Problem to solve
Return every line from the records below with the string "there".
#### Raw data
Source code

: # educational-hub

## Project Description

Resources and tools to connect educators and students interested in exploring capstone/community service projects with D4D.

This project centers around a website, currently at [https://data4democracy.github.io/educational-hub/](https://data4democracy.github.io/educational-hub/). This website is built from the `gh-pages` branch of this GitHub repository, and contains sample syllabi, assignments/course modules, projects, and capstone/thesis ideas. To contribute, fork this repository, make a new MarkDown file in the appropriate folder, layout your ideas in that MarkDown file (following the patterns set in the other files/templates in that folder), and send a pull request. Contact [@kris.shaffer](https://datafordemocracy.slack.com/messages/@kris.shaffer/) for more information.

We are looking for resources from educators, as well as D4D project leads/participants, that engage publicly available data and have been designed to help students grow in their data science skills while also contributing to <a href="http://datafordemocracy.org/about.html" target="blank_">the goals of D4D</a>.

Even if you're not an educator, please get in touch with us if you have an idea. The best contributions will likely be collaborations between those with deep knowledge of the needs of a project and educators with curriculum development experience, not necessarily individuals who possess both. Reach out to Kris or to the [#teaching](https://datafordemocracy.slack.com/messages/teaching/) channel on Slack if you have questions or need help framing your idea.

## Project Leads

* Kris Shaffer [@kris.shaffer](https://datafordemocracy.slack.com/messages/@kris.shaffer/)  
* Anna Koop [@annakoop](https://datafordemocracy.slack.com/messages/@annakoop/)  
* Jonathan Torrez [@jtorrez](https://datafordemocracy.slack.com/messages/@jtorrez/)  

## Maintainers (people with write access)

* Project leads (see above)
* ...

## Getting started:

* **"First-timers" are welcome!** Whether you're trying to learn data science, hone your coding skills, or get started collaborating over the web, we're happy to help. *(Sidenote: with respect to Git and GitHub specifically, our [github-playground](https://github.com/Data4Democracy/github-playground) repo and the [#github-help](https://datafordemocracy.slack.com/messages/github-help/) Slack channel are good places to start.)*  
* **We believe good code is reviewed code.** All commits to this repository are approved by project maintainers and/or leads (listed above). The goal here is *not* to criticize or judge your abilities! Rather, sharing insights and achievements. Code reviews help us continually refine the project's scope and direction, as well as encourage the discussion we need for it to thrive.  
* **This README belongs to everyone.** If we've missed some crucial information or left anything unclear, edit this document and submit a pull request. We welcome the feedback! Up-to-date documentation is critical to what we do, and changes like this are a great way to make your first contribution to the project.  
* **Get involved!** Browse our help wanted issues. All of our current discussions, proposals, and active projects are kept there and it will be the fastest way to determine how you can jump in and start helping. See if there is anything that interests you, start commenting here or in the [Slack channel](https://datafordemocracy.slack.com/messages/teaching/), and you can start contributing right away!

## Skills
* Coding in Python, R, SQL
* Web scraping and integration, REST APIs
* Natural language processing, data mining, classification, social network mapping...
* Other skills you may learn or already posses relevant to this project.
########
#### Raw data
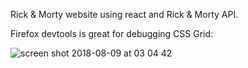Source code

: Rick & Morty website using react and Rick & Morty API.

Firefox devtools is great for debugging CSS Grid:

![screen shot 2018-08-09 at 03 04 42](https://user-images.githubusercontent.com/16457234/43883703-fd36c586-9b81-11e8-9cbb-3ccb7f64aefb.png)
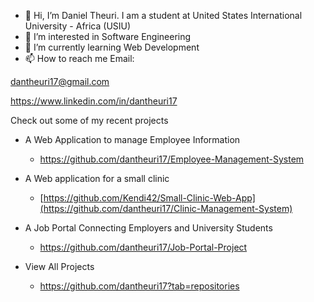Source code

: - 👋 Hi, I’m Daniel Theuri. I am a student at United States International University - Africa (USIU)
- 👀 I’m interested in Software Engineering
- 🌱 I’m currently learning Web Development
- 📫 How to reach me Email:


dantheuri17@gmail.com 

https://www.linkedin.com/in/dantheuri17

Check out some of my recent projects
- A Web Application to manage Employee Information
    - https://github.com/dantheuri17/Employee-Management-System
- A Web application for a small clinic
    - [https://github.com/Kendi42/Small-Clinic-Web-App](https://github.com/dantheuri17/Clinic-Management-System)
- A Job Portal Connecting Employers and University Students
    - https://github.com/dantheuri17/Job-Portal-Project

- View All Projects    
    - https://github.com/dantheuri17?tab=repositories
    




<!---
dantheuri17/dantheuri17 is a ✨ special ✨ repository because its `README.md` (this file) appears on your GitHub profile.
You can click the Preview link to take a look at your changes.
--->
########
#### Raw data
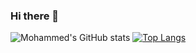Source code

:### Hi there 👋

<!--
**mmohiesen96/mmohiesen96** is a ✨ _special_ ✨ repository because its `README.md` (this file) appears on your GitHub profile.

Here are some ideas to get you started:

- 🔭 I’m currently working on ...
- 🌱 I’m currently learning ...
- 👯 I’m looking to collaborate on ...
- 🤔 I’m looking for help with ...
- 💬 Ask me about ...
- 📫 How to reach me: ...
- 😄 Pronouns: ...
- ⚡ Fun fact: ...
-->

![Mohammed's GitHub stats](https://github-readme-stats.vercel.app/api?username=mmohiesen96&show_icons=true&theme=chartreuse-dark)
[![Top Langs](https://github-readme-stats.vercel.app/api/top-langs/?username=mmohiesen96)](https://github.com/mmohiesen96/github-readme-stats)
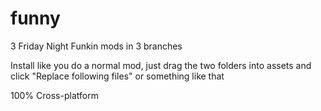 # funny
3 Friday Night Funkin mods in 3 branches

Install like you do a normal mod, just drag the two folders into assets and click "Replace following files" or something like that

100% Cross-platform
########
Worked solution
* **Get involved!** Browse our help wanted issues. All of our current discussions, proposals, and active projects are kept there and it will be the fastest way to determine how you can jump in and start helping. See if there is anything that interests you, start commenting here or in the [Slack channel](https://datafordemocracy.slack.com/messages/teaching/), and you can start contributing right away!
:### Hi there 👋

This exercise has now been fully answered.